(SOURCE DATA Opens)
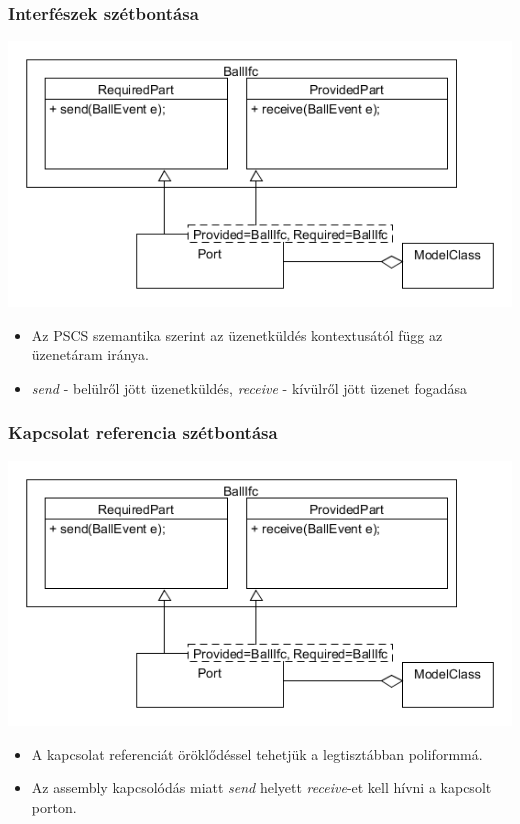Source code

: \documentclass[11pt]{beamer}
\begin{document}
\begin{frame}
	\frametitle{Interfészek szétbontása}
	\begin{center}
	\includegraphics[scale=0.5]{vedes_demo_interface_send_rec.png}
	\end{center}
	\begin{itemize}
	\item Az PSCS szemantika szerint az üzenetküldés kontextusától függ az üzenetáram iránya.
	\item \textit{send} - belülről jött üzenetküldés, \textit{receive} - kívülről jött üzenet fogadása
	\end{itemize}
\end{frame}

\begin{frame}
	\frametitle{Kapcsolat referencia szétbontása}
	\begin{center}
	\includegraphics[scale=0.5]{vedes_demo_interface_send_rec.png}
	\end{center}
	\begin{itemize}
	\item A kapcsolat referenciát öröklődéssel tehetjük a legtisztábban poliformmá.
	\item Az assembly kapcsolódás miatt \textit{send} helyett \textit{receive}-et kell hívni a kapcsolt porton.
	\end{itemize}
\end{frame}
\end{document}
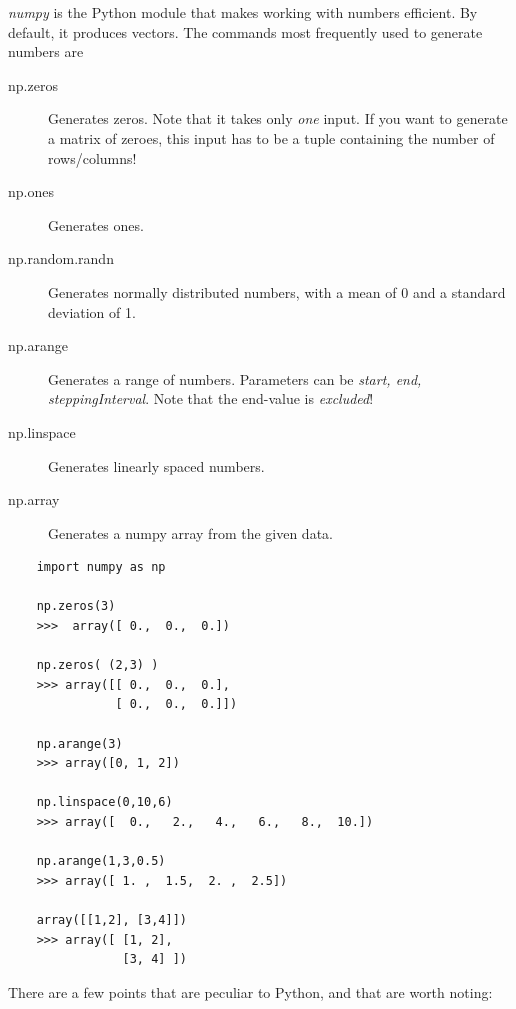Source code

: \emph{numpy} is the Python module that makes working with numbers efficient. By default, it produces vectors. The commands most frequently used to generate numbers are

\begin{description}
  \item[np.zeros] Generates zeros. Note that it takes only \emph{one} input. If you want to generate a matrix of zeroes, this input has to be a tuple containing the number of rows/columns!
  \item[np.ones] Generates ones.
  \item[np.random.randn] Generates normally distributed numbers, with a mean of 0 and a standard deviation of 1.
  \item[np.arange] Generates a range of numbers. Parameters can be \emph{start, end, steppingInterval}. Note that the end-value is \emph{excluded}!
  \item[np.linspace] Generates linearly spaced numbers.
  \item[np.array] Generates a numpy array from the given data.
\end{description}

\begin{lstlisting}
    import numpy as np

    np.zeros(3)
    >>>  array([ 0.,  0.,  0.])

    np.zeros( (2,3) )
    >>> array([[ 0.,  0.,  0.],
               [ 0.,  0.,  0.]])

    np.arange(3)
    >>> array([0, 1, 2])

    np.linspace(0,10,6)
    >>> array([  0.,   2.,   4.,   6.,   8.,  10.])

    np.arange(1,3,0.5)
    >>> array([ 1. ,  1.5,  2. ,  2.5])

    array([[1,2], [3,4]])
    >>> array([ [1, 2],
                [3, 4] ])
\end{lstlisting}

There are a few points that are peculiar to Python, and that are worth noting:

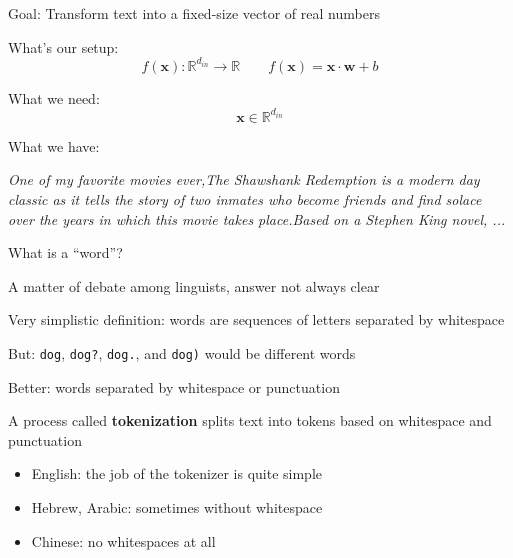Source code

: \documentclass[12pt,aspectratio=169,handout]{beamer}
\begin{document}
\begin{frame}{Goal: Transform text into a fixed-size vector of real numbers}

What's our setup:
$$f(\bm{x}) : \mathbb{R}^{d_{in}} \to \mathbb{R} \qquad
f(\bm{x}) = \bm{x} \cdot \bm{w} + b$$

What we need:
$$\bm{x} \in \mathbb{R}^{d_{in}}$$

What we have:

\emph{One of my favorite movies ever,The Shawshank Redemption is a modern day classic as it tells the story of two inmates who become friends and find solace over the years in which this movie takes place.Based on a Stephen King novel, ...}

\end{frame}


\begin{frame}{What is a ``word''?}

A matter of debate among linguists, answer not always clear

Very simplistic definition: words are sequences of letters separated by whitespace

But: \texttt{dog}, \texttt{dog?}, \texttt{dog.}, and \texttt{dog)} would be different words

Better: words separated by whitespace or punctuation

A process called \textbf{tokenization} splits text into tokens based on whitespace and punctuation

\begin{itemize}
	\item English: the job of the tokenizer is quite simple
	\item Hebrew, Arabic: sometimes without whitespace
	\item Chinese: no whitespaces at all
\end{itemize}



\end{frame}
\end{document}
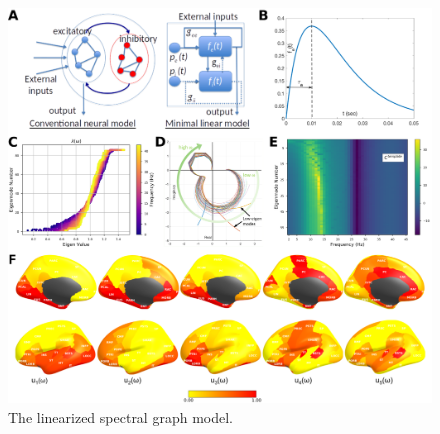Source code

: \begin{figure}[htbp]
    \centering
    \includegraphics[scale=0.83]{../figures/chapter5/figure1.png}
    \caption{The linearized  spectral graph model.}

\end{figure}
(SOURCE DATA Closes)
PROBLEM TO SOLVE »
Above are the records; report each line in them that includes the word "szétbontása".

YOUR RESPONSE »
	\frametitle{Interfészek szétbontása}
	\frametitle{Kapcsolat referencia szétbontása}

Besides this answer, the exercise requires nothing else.